Consumer

Screen Time: Adults need to lead by example

June 24, 2015

Our latest Digital Diaries research, published today, examines kids’ and their parents’ views of each others’ smartphone usage.

I think it reveals some pretty interesting insights about the digital family. Among them, the nagging worry about our kids’ screen time and, likewise, their worry about their moms’ and dads’ obsession with mobile devices – and the impact it’s having on the quality of our parent/child interactions.

As AVG senior evangelist Tony Anscombe points out ,, it’s really important that we set good habits within the home.

Unfortunately, almost a third of parents in our survey conceded that they actually aren’t setting very good examples.

As a case in point, on Father’s Day, I sat in a fine-dining restaurant and watched the dynamics of some digital families play out during the holiday Sunday brunch.

Across the room from my table, a father and son sat. Dad was on his smartphone.  Junior, a grade schooler, was on his iPad…Not a word was being exchanged between the pair during the entire meal. They sat isolated from each other, with either of them barely looking away from their device, except to give and receive their food orders.

The sight of the non-communicating father and son saddened me. It not only illustrated a failure to lead by example, but one of the worst digital lifestyle habits – using mobile devices during a meal, and a time when we should be paying attention to each other. (The latter was also called out as a key issue in the Digital Diaries study).

Closer by, at the table directly next to me on Sunday, was another digital family –this one definitely more engaged with each other and animated.
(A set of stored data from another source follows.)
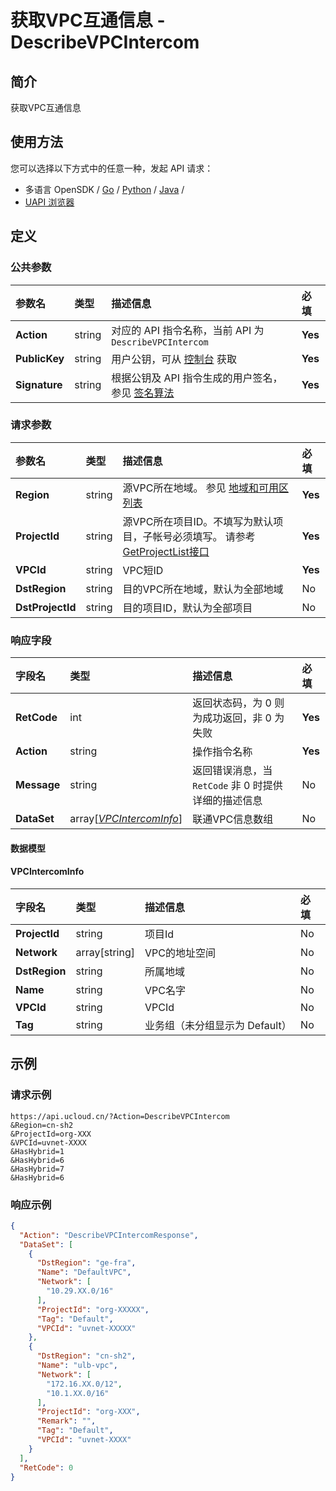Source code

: # 获取VPC互通信息 - DescribeVPCIntercom

## 简介

获取VPC互通信息






## 使用方法

您可以选择以下方式中的任意一种，发起 API 请求：
- 多语言 OpenSDK / [Go](https://github.com/ucloud/ucloud-sdk-go) / [Python](https://github.com/ucloud/ucloud-sdk-python3) / [Java](https://github.com/ucloud/ucloud-sdk-java) /
- [UAPI 浏览器](https://console.ucloud.cn/uapi/detail?id=DescribeVPCIntercom)


## 定义

### 公共参数

| 参数名 | 类型 | 描述信息 | 必填 |
|:---|:---|:---|:---|
| **Action**     | string  | 对应的 API 指令名称，当前 API 为 `DescribeVPCIntercom`                        | **Yes** |
| **PublicKey**  | string  | 用户公钥，可从 [控制台](https://console.ucloud.cn/uapi/apikey) 获取                                             | **Yes** |
| **Signature**  | string  | 根据公钥及 API 指令生成的用户签名，参见 [签名算法](api/summary/signature.md)  | **Yes** |

### 请求参数

| 参数名 | 类型 | 描述信息 | 必填 |
|:---|:---|:---|:---|
| **Region** | string | 源VPC所在地域。 参见 [地域和可用区列表](api/summary/regionlist) |**Yes**|
| **ProjectId** | string | 源VPC所在项目ID。不填写为默认项目，子帐号必须填写。 请参考[GetProjectList接口](api/summary/get_project_list) |**Yes**|
| **VPCId** | string | VPC短ID |**Yes**|
| **DstRegion** | string | 目的VPC所在地域，默认为全部地域 |No|
| **DstProjectId** | string | 目的项目ID，默认为全部项目 |No|

### 响应字段

| 字段名 | 类型 | 描述信息 | 必填 |
|:---|:---|:---|:---|
| **RetCode** | int | 返回状态码，为 0 则为成功返回，非 0 为失败 |**Yes**|
| **Action** | string | 操作指令名称 |**Yes**|
| **Message** | string | 返回错误消息，当 `RetCode` 非 0 时提供详细的描述信息 |No|
| **DataSet** | array[[*VPCIntercomInfo*](#VPCIntercomInfo)] | 联通VPC信息数组 |No|

#### 数据模型


#### VPCIntercomInfo

| 字段名 | 类型 | 描述信息 | 必填 |
|:---|:---|:---|:---|
| **ProjectId** | string | 项目Id |No|
| **Network** | array[string] | VPC的地址空间<br /> |No|
| **DstRegion** | string | 所属地域 |No|
| **Name** | string | VPC名字 |No|
| **VPCId** | string | VPCId |No|
| **Tag** | string | 业务组（未分组显示为 Default） |No|

## 示例

### 请求示例
    
```
https://api.ucloud.cn/?Action=DescribeVPCIntercom
&Region=cn-sh2
&ProjectId=org-XXX
&VPCId=uvnet-XXXX
&HasHybrid=1
&HasHybrid=6
&HasHybrid=7
&HasHybrid=6
```

### 响应示例
    
```json
{
  "Action": "DescribeVPCIntercomResponse",
  "DataSet": [
    {
      "DstRegion": "ge-fra",
      "Name": "DefaultVPC",
      "Network": [
        "10.29.XX.0/16"
      ],
      "ProjectId": "org-XXXXX",
      "Tag": "Default",
      "VPCId": "uvnet-XXXXX"
    },
    {
      "DstRegion": "cn-sh2",
      "Name": "ulb-vpc",
      "Network": [
        "172.16.XX.0/12",
        "10.1.XX.0/16"
      ],
      "ProjectId": "org-XXX",
      "Remark": "",
      "Tag": "Default",
      "VPCId": "uvnet-XXXX"
    }
  ],
  "RetCode": 0
}
```






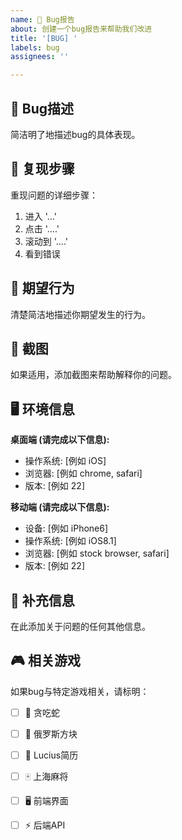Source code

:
 ```yaml
---
name: 🐛 Bug报告
about: 创建一个bug报告来帮助我们改进
title: '[BUG] '
labels: bug
assignees: ''

---
```


## 🐛 Bug描述
简洁明了地描述bug的具体表现。

## 🔄 复现步骤
重现问题的详细步骤：

1. 进入 '...'
2. 点击 '....'
3. 滚动到 '....'
4. 看到错误

## 🎯 期望行为
清楚简洁地描述你期望发生的行为。

## 📸 截图
如果适用，添加截图来帮助解释你的问题。

## 🖥️ 环境信息
**桌面端 (请完成以下信息):**
 - 操作系统: [例如 iOS]
 - 浏览器: [例如 chrome, safari]
 - 版本: [例如 22]

**移动端 (请完成以下信息):**
 - 设备: [例如 iPhone6]
 - 操作系统: [例如 iOS8.1]
 - 浏览器: [例如 stock browser, safari]
 - 版本: [例如 22]

## 📝 补充信息
在此添加关于问题的任何其他信息。

## 🎮 相关游戏
如果bug与特定游戏相关，请标明：
- [ ] 🐍 贪吃蛇
- [ ] 🧩 俄罗斯方块
- [ ] 🚀 Lucius简历
- [ ] 🀄 上海麻将
- [ ] 🖥️ 前端界面
- [ ] ⚡ 后端API

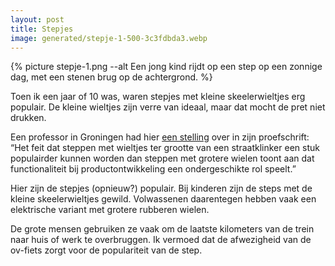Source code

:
```yaml
---
layout: post
title: Stepjes
image: generated/stepje-1-500-3c3fdbda3.webp
---
```


{% picture stepje-1.png --alt Een jong kind rijdt op een step op een zonnige dag, met een stenen brug op de achtergrond. %}

Toen ik een jaar of 10 was, waren stepjes met kleine skeelerwieltjes erg populair. De kleine wieltjes zijn verre van ideaal, maar dat mocht de pret niet drukken.

Een professor in Groningen had hier [een stelling](http://www.quantumdevices.nl/casparthesis/stellingen.html) over in zijn proefschrift: “Het feit dat steppen met wieltjes ter grootte van een straatklinker een stuk populairder kunnen worden dan steppen met grotere wielen toont aan dat functionaliteit bij productontwikkeling een ondergeschikte rol speelt.”

Hier zijn de stepjes (opnieuw?) populair. Bij kinderen zijn de steps met de kleine skeelerwieltjes gewild. Volwassenen daarentegen hebben vaak een elektrische variant met grotere rubberen wielen.

De grote mensen gebruiken ze vaak om de laatste kilometers van de trein naar huis of werk te overbruggen. Ik vermoed dat de afwezigheid van de ov-fiets zorgt voor de populariteit van de step.
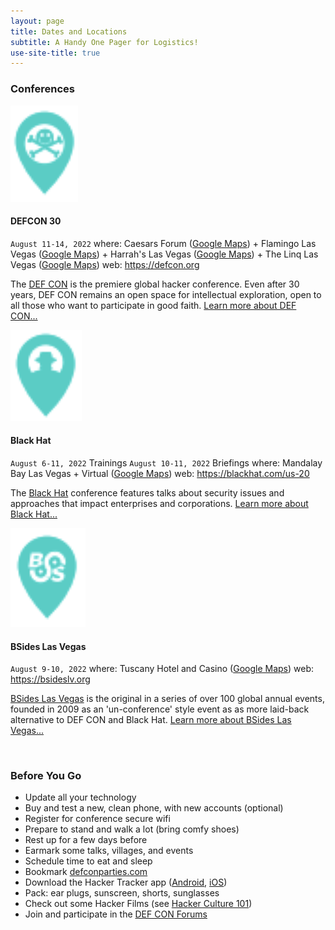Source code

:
 ```yaml
---
layout: page
title: Dates and Locations
subtitle: A Handy One Pager for Logistics!
use-site-title: true
---
```


### Conferences
![DEFCON30](/img/mapicons/defconpin.png)
#### DEFCON 30
`August 11-14, 2022`
where: Caesars Forum ([Google Maps](https://goo.gl/maps/VddzBzUzmNHp9UhUA))
       + Flamingo Las Vegas ([Google Maps](https://g.page/flamingovegas?share))
       + Harrah's Las Vegas ([Google Maps](https://g.page/harrahsvegas?share))
       + The Linq Las Vegas ([Google Maps](https://goo.gl/maps/sVMeGn5sTKaDiJnz7))
web: https://defcon.org

The [DEF CON](https://defcon.org) is the premiere global hacker conference. Even after 30 years, DEF CON remains an open space for intellectual exploration, open to all those who want to participate in good faith. [Learn more about DEF CON...](defcon)

![Blackhat](/img/mapicons/blackhatpin.png)
#### Black Hat
`August 6-11, 2022` Trainings
`August 10-11, 2022` Briefings
where: Mandalay Bay Las Vegas + Virtual ([Google Maps](https://g.page/mandalaybayresort?share))
web: https://blackhat.com/us-20

The [Black Hat](https://blackhat.com) conference features talks about security issues and approaches that impact enterprises and corporations. [Learn more about Black Hat...](blackhat)


![Bsides](/img/mapicons/bsidespin.png)
#### BSides Las Vegas
`August 9-10, 2022`
where: Tuscany Hotel and Casino ([Google Maps](https://g.page/tuscanylv?share))
web: https://bsideslv.org

[BSides Las Vegas](https://bsideslv.org) is the original in a series of over 100 global annual events, founded in 2009 as an 'un-conference' style event as as more laid-back alternative to DEF CON and Black Hat. [Learn more about BSides Las Vegas...](bsideslv)

<br>

### Before You Go
* Update all your technology
* Buy and test a new, clean phone, with new accounts (optional)
* Register for conference secure wifi
* Prepare to stand and walk a lot (bring comfy shoes)
* Rest up for a few days before
* Earmark some talks, villages, and events
* Schedule time to eat and sleep
* Bookmark [defconparties.com](https://www.defconparties.com)
* Download the Hacker Tracker app ([Android](https://play.google.com/store/apps/details?id=com.shortstack.hackertracker&hl=en_US), [iOS](https://apps.apple.com/us/app/hackertracker/id1021141595))
* Pack: ear plugs, sunscreen, shorts, sunglasses
* Check out some Hacker Films (see [Hacker Culture 101](hackerculture101))
* Join and participate in the [DEF CON Forums](https://forums.defcon.org)
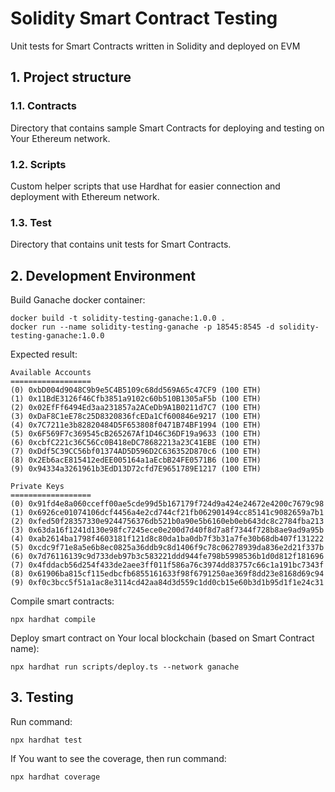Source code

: # Solidity Smart Contract Testing

Unit tests for Smart Contracts written in Solidity and deployed on EVM

## 1. Project structure

### 1.1. Contracts

Directory that contains sample Smart Contracts for deploying and testing on Your Ethereum network.

### 1.2. Scripts

Custom helper scripts that use Hardhat for easier connection and deployment with Ethereum network.

### 1.3. Test

Directory that contains unit tests for Smart Contracts.

## 2. Development Environment

Build Ganache docker container:

```shell
docker build -t solidity-testing-ganache:1.0.0 .
docker run --name solidity-testing-ganache -p 18545:8545 -d solidity-testing-ganache:1.0.0
```

Expected result:

```text
Available Accounts
==================
(0) 0xbD004d9048C9b9e5C4B5109c68dd569A65c47CF9 (100 ETH)
(1) 0x11BdE3126f46Cfb3851a9102c60b510B1305aF5b (100 ETH)
(2) 0x02EfFf6494Ed3aa231857a2ACeDb9A1B0211d7C7 (100 ETH)
(3) 0xDaF8C1eE78c25D8320836fcEDa1Cf600846e9217 (100 ETH)
(4) 0x7C7211e3b82820484D5F653808f0471B74BF1994 (100 ETH)
(5) 0x6F569F7c369545cB265267Af1D46C36DF19a9633 (100 ETH)
(6) 0xcbfC221c36C56Cc0B418eDC78682213a23C41EBE (100 ETH)
(7) 0xDdf5C39CC56bf01374AD5D596D2C636352D870c6 (100 ETH)
(8) 0x2Eb6acE815412edEE005164a1aEcbB24FE0571B6 (100 ETH)
(9) 0x94334a3261961b3EdD13D72cfd7E9651789E1217 (100 ETH)

Private Keys
==================
(0) 0x91fd4e8a060cceff00ae5cde99d5b167179f724d9a424e24672e4200c7679c98
(1) 0x6926ce01074106dcf4456a4e2cd744cf21fb062901494cc85141c9082659a7b1
(2) 0xfed50f28357330e9244756376db521b0a90e5b6160eb0eb643dc8c2784fba213
(3) 0x63da16f1241d130e98fc7245ece0e200d7d40f8d7a8f7344f728b8ae9ad9a95b
(4) 0xab2614ba1798f4603181f121d8c80da1ba0db7f3b31a7fe30b68db407f131222
(5) 0xcdc9f71e8a5e6b8ec0825a36ddb9c8d1406f9c78c06278939da836e2d21f337b
(6) 0x7d76116139c9d733deb97b3c583221ddd944fe798b5998536b1d0d812f181696
(7) 0x4fddacb56d254f433de2aee3ff011f586a76c3974dd83757c66c1a191bc7343f
(8) 0x61906ba815cf115edbcfb6855161633f98f6791250ae369f8dd23e8168d69c94
(9) 0xf0c3bcc5f51a1ac8e3114cd42aa84d3d559c1dd0cb15e60b3d1b95d1f1e24c31
```

Compile smart contracts:

```shell
npx hardhat compile
```

Deploy smart contract on Your local blockchain (based on Smart Contract name):

```shell
npx hardhat run scripts/deploy.ts --network ganache
```

## 3. Testing

Run command:

```shell
npx hardhat test
```

If You want to see the coverage, then run command:

```shell
npx hardhat coverage
```

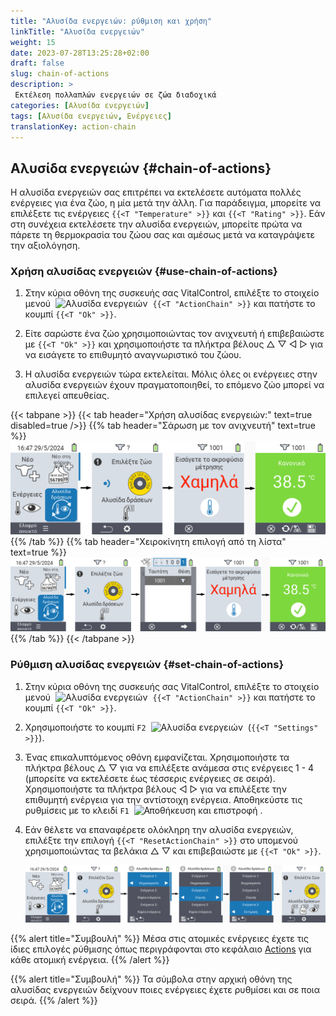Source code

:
 ```yaml
---
title: "Αλυσίδα ενεργειών: ρύθμιση και χρήση"
linkTitle: "Αλυσίδα ενεργειών"
weight: 15
date: 2023-07-28T13:25:28+02:00
draft: false
slug: chain-of-actions
description: >
 Εκτέλεση πολλαπλών ενεργειών σε ζώα διαδοχικά
categories: [Αλυσίδα ενεργειών]
tags: [Αλυσίδα ενεργειών, Ενέργειες]
translationKey: action-chain
---
```

## Αλυσίδα ενεργειών {#chain-of-actions}

Η αλυσίδα ενεργειών σας επιτρέπει να εκτελέσετε αυτόματα πολλές ενέργειες για ένα ζώο, η μία μετά την άλλη. Για παράδειγμα, μπορείτε να επιλέξετε τις ενέργειες `{{<T "Temperature" >}}` και `{{<T "Rating" >}}`. Εάν στη συνέχεια εκτελέσετε την αλυσίδα ενεργειών, μπορείτε πρώτα να πάρετε τη θερμοκρασία του ζώου σας και αμέσως μετά να καταγράψετε την αξιολόγηση.

### Χρήση αλυσίδας ενεργειών {#use-chain-of-actions}

1. Στην κύρια οθόνη της συσκευής σας VitalControl, επιλέξτε το στοιχείο μενού &nbsp;<img src="/icons/actions/action-chain.svg" width="35" align="bottom" alt="Αλυσίδα ενεργειών" />&nbsp; `{{<T "ActionChain" >}}` και πατήστε το κουμπί `{{<T "Ok" >}}`.

2. Είτε σαρώστε ένα ζώο χρησιμοποιώντας τον ανιχνευτή ή επιβεβαιώστε με `{{<T "Ok" >}}` και χρησιμοποιήστε τα πλήκτρα βέλους △ ▽ ◁ ▷ για να εισάγετε το επιθυμητό αναγνωριστικό του ζώου.

3. Η αλυσίδα ενεργειών τώρα εκτελείται. Μόλις όλες οι ενέργειες στην αλυσίδα ενεργειών έχουν πραγματοποιηθεί, το επόμενο ζώο μπορεί να επιλεγεί απευθείας.

{{< tabpane >}}
{{< tab header="Χρήση αλυσίδας ενεργειών:" text=true disabled=true />}}
{{% tab header="Σάρωση με τον ανιχνευτή" text=true %}}
![VitalControl: Μενού αλυσίδας ενεργειών](images/chainofactions-scan.png "Αλυσίδα ενεργειών")
{{% /tab %}}
{{% tab header="Χειροκίνητη επιλογή από τη λίστα" text=true %}}
![VitalControl: Μενού αλυσίδας ενεργειών](images/chainofactions.png "Αλυσίδα ενεργειών")
{{% /tab %}}
{{< /tabpane >}}

### Ρύθμιση αλυσίδας ενεργειών {#set-chain-of-actions}

1. Στην κύρια οθόνη της συσκευής σας VitalControl, επιλέξτε το στοιχείο μενού &nbsp;<img src="/icons/actions/action-chain.svg" width="35" align="bottom" alt="Αλυσίδα ενεργειών" />&nbsp; `{{<T "ActionChain" >}}` και πατήστε το κουμπί `{{<T "Ok" >}}`.

2. Χρησιμοποιήστε το κουμπί `F2` &nbsp;<img src="/icons/gear.svg" width="25" align="bottom" alt="Αλυσίδα ενεργειών" />&nbsp; (`{{<T "Settings" >}}`).

3. Ένας επικαλυπτόμενος οθόνη εμφανίζεται. Χρησιμοποιήστε τα πλήκτρα βέλους △ ▽ για να επιλέξετε ανάμεσα στις ενέργειες 1 - 4 (μπορείτε να εκτελέσετε έως τέσσερις ενέργειες σε σειρά). Χρησιμοποιήστε τα πλήκτρα βέλους ◁ ▷ για να επιλέξετε την επιθυμητή ενέργεια για την αντίστοιχη ενέργεια. Αποθηκεύστε τις ρυθμίσεις με το κλειδί `F1` &nbsp;<img src="/icons/footer/save_exit.svg" width="65" align="bottom" alt="Αποθήκευση και επιστροφή" />&nbsp;.

4. Εάν θέλετε να επαναφέρετε ολόκληρη την αλυσίδα ενεργειών, επιλέξτε την επιλογή `{{<T "ResetActionChain" >}}` στο υπομενού χρησιμοποιώντας τα βελάκια △ ▽ και επιβεβαιώστε με `{{<T "Ok" >}}`.

    ![VitalControl: Menu chain of actions](images/setchainofactions.png "Set chain of actions")

{{% alert title="Συμβουλή" %}}
Μέσα στις ατομικές ενέργειες έχετε τις ίδιες επιλογές ρύθμισης όπως περιγράφονται στο κεφάλαιο [Actions](../actions) για κάθε ατομική ενέργεια.
{{% /alert %}}

{{% alert title="Συμβουλή" %}}
Τα σύμβολα στην αρχική οθόνη της αλυσίδας ενεργειών δείχνουν ποιες ενέργειες έχετε ρυθμίσει και σε ποια σειρά.
{{% /alert %}}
Mom, Dad and teen daughter were merrily talking. Their digital devices only came out when Mom and the teen daughter posed the family for a few selfies. After attempting to do it themselves –and keep the self in Selfie—several times and not getting the desired shot, the Mom handed the smartphone to the waiter and arranged the family for a better angle. Snap. Photo taken and immediately posted on social media.

We often hear stories about children having an unhealthy relationship with technology, but it’s important to remember that it’s our role as parents, grandparents, uncles and aunts to set a good example. It’s up to us to engage them beyond the screen and perhaps examine our own device usage.

The latest Digital Diaries research has spurred me on to spend more time in person with my family and to indulge in the occasional digital detox. I hope you do too.